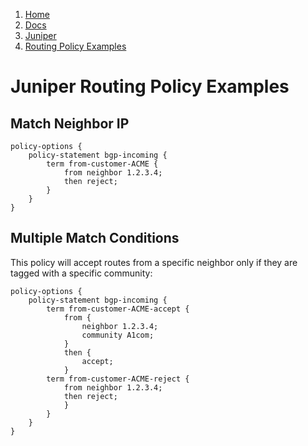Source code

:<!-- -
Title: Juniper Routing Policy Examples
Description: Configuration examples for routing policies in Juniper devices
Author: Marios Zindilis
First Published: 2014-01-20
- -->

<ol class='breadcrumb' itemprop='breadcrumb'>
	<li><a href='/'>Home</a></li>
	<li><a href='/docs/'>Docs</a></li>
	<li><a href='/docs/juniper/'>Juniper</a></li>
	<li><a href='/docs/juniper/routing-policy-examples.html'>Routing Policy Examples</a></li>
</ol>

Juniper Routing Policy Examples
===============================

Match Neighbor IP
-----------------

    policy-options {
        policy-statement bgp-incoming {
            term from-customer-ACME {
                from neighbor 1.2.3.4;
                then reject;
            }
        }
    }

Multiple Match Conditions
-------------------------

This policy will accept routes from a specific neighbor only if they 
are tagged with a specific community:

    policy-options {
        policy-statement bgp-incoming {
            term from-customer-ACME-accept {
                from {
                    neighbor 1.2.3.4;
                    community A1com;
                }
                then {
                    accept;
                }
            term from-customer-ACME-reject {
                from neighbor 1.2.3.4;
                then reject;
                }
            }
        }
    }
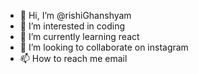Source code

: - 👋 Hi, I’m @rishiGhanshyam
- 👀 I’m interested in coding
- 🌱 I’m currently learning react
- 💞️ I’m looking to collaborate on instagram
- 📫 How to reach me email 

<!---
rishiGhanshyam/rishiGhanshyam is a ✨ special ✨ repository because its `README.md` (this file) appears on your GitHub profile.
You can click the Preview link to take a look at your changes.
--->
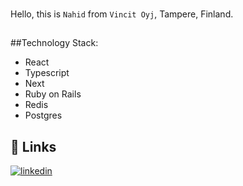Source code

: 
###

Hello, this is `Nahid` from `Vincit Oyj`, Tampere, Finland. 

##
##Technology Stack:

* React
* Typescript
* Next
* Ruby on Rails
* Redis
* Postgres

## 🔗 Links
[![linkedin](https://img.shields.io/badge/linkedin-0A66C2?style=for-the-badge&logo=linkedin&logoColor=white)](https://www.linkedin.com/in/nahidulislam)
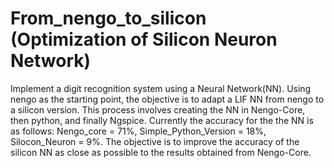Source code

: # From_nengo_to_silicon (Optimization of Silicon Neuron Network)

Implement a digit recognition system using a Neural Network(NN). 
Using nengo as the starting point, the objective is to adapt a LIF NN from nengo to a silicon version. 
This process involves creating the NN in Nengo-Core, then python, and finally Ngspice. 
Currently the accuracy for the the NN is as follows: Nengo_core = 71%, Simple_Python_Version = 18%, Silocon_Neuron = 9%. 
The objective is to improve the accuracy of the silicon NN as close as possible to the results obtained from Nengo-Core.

* WORK INSTRUCTION: From the listing, reproduce every line where the word "objective" is present.

* ANSWER FOR THIS EXERCISE:
Using nengo as the starting point, the objective is to adapt a LIF NN from nengo to a silicon version. 
The objective is to improve the accuracy of the silicon NN as close as possible to the results obtained from Nengo-Core.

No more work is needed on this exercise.